[Stored items from a collection]
------------------------------

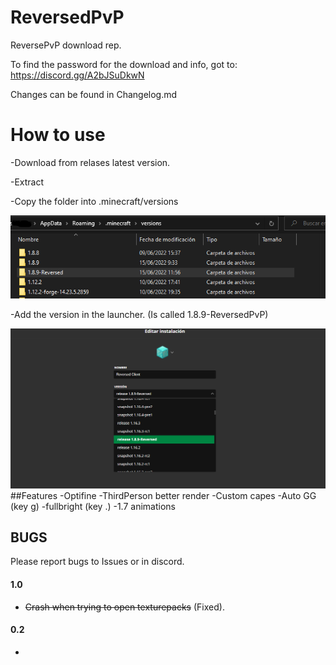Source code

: # ReversedPvP

ReversePvP download rep.

To find the password for the download and info, got to: https://discord.gg/A2bJSuDkwN


Changes can be found in Changelog.md



# How to use

-Download from relases latest version.

-Extract

-Copy the folder into .minecraft/versions


![Copy folder](https://github.com/Reverse-23/ReversedPvP/blob/main/2.png)

-Add the version in the launcher. (Is called 1.8.9-ReversedPvP)

![Add to instaler](https://github.com/Reverse-23/ReversedPvP/blob/main/1.png)
##Features
-Optifine
-ThirdPerson better render
-Custom capes
-Auto GG (key g)
-fullbright (key .)
-1.7 animations



## BUGS

Please report bugs to Issues or in discord.

#### 1.0

- ~~Crash when trying to open texturepacks~~ (Fixed).

#### 0.2
- 

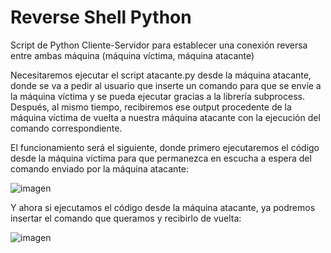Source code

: # Reverse Shell Python

Script de Python Cliente-Servidor para establecer una conexión reversa entre ambas máquina (máquina víctima, máquina atacante)

Necesitaremos ejecutar el script atacante.py desde la máquina atacante, donde se va a pedir al usuario que inserte un comando para que se envíe a la máquina víctima y se pueda ejecutar gracias a la librería subprocess. Después, al mismo tiempo, recibiremos ese output procedente de la máquina víctima de vuelta a nuestra máquina atacante con la ejecución del comando correspondiente.

El funcionamiento será el siguiente, donde primero ejecutaremos el código desde la máquina víctima para que permanezca en escucha a espera del comando enviado por la máquina atacante:

![imagen](https://user-images.githubusercontent.com/96432001/223709097-8ac5ff76-c14d-4b8c-a1c5-ae240577109f.png)
 
 Y ahora si ejecutamos el código desde la máquina atacante, ya podremos insertar el comando que queramos y recibirlo de vuelta:
 
![imagen](https://user-images.githubusercontent.com/96432001/223709031-eb2f57d2-1f78-4edb-af0c-c662dbc75959.png)

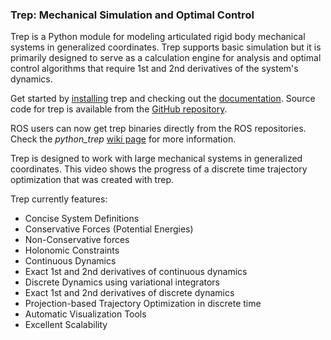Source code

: ### Trep: Mechanical Simulation and Optimal Control
Trep is a Python module for modeling articulated rigid body mechanical systems in generalized coordinates. Trep supports basic simulation but it is primarily designed to serve as a calculation engine for analysis and optimal control algorithms that require 1st and 2nd derivatives of the system's dynamics.

Get started by [installing](install/) trep and checking out the [documentation](http://trep.readthedocs.io/en/latest/). Source code for trep is available from the [GitHub repository](https://github.com/MurpheyLab/trep).

ROS users can now get trep binaries directly from the ROS repositories. Check the *python_trep* [wiki page](http://wiki.ros.org/python_trep) for more information.

Trep is designed to work with large mechanical systems in generalized coordinates. This video shows the progress of a discrete time trajectory optimization that was created with trep.

Trep currently features:

- Concise System Definitions
- Conservative Forces (Potential Energies)
- Non-Conservative forces
- Holonomic Constraints
- Continuous Dynamics
- Exact 1st and 2nd derivatives of continuous dynamics
- Discrete Dynamics using variational integrators
- Exact 1st and 2nd derivatives of discrete dynamics
- Projection-based Trajectory Optimization in discrete time
- Automatic Visualization Tools
- Excellent Scalability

------------------------------

> _Task goal_
Exactly repeat the lines from the line that contains "Simulation and Optimal Control" to the end of the entries, both included, and leave out all other lines.

> _Solution for this task_
: ### Trep: Mechanical Simulation and Optimal Control
Trep is a Python module for modeling articulated rigid body mechanical systems in generalized coordinates. Trep supports basic simulation but it is primarily designed to serve as a calculation engine for analysis and optimal control algorithms that require 1st and 2nd derivatives of the system's dynamics.

Get started by [installing](install/) trep and checking out the [documentation](http://trep.readthedocs.io/en/latest/). Source code for trep is available from the [GitHub repository](https://github.com/MurpheyLab/trep).

ROS users can now get trep binaries directly from the ROS repositories. Check the *python_trep* [wiki page](http://wiki.ros.org/python_trep) for more information.

Trep is designed to work with large mechanical systems in generalized coordinates. This video shows the progress of a discrete time trajectory optimization that was created with trep.

Trep currently features:

- Concise System Definitions
- Conservative Forces (Potential Energies)
- Non-Conservative forces
- Holonomic Constraints
- Continuous Dynamics
- Exact 1st and 2nd derivatives of continuous dynamics
- Discrete Dynamics using variational integrators
- Exact 1st and 2nd derivatives of discrete dynamics
- Projection-based Trajectory Optimization in discrete time
- Automatic Visualization Tools
- Excellent Scalability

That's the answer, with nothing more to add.